Landmark case for Surrogacy

On 4 May 2012, the New South Wales Supreme Court found for the first time in Australia that a same-sex couple to be the parents of a baby that was born through a surrogate, with a court ruling it was in the child’s “best interests”. The case in particular is Application of MM and KF re FM [2012] NSWSC 445. The names of the parties have been removed in accordance with the guidelines given under the UCPR.

In transferring the guardianship of the child to the two men, Justice Paul Brereton was satisfied the pregnancy wasn’t the result of an illegal commercial agreement and that the woman who carried the baby wasn’t paid to do so. Justice Brereton noted that it was

“the first application under the Act of which I am aware in which in the intended parents are a same sex couple”.

The Surrogacy Act, brought into effect last year, is part of new legislation in NSW intended to make it easier and more acceptable for parentage to be transferred in surrogacy arrangements.

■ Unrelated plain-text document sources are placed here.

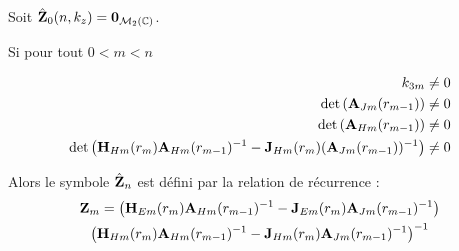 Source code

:     \begin{thm}
      Soit \(\hat {\mathbf{Z}}_0(n,k_z) = \mathbf{0}_{\mathcal{M}_2(\mathbb C)}\).

      Si pour tout \(0 < m < n\)

      \begin{equation}
        \begin{aligned}
          k_{3m} & \not = 0 \\
          \det\left(\mathbf{A}_{Jm}(r_{m-1})\right) & \not = 0
          \\
          \det\left(\mathbf{A}_{Hm}(r_{m-1})\right) & \not = 0
          \\
          \det\left(\mathbf{H}_{Hm}(r_{m})\mathbf{A}_{Hm}(r_{m-1})^{-1} - \mathbf{J}_{Hm}(r_{m})(\mathbf{A}_{Jm}(r_{m-1}))^{-1}\right) &\not = 0
        \end{aligned}
      \end{equation}

      Alors le symbole \(\hat {\mathbf{Z}}_n\) est défini par la relation de récurrence :
      \begin{multline}
        \mathbf{Z}_m = \left(\mathbf{H}_{Em}(r_m)\mathbf{A}_{Hm}(r_{m-1})^{-1} - \mathbf{J}_{Em}(r_m)\mathbf{A}_{Jm}(r_{m-1})^{-1}\right) \\
            \left(\mathbf{H}_{Hm}(r_m)\mathbf{A}_{Hm}(r_{m-1})^{-1} - \mathbf{J}_{Hm}(r_m)\mathbf{A}_{Jm}(r_{m-1})^{-1}\right)^{-1}
      \end{multline}
    \end{thm}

It allows for altruistic surrogacy arrangements, where the birth mother is only reimbursed for costs associated with the pregnancy. The Surrogacy Act also imposes penalties for parties entering into commercial surrogacy arrangements.

The court heard the three had only an “oral arrangement” for the surrogacy but at the hearing, an affidavit from the birth mother was tendered indicating her consent to the two men being declared the parents. The child, born in April 2010, now has the two Sydney men as parents, with the birth mother agreeing to no longer be recognised on the birth certificate.

The Surrogacy Act also says that when the child turns 18 the child is entitled to receive their original birth certificate and their full birth history.

This is certainly a good start to the legislation and shows that despite the requirements of the Surrogacy Act, the judiciary is flexible in relation to interpreting the legislation and making decisions on its own. We look forwards to more successful applications in the future.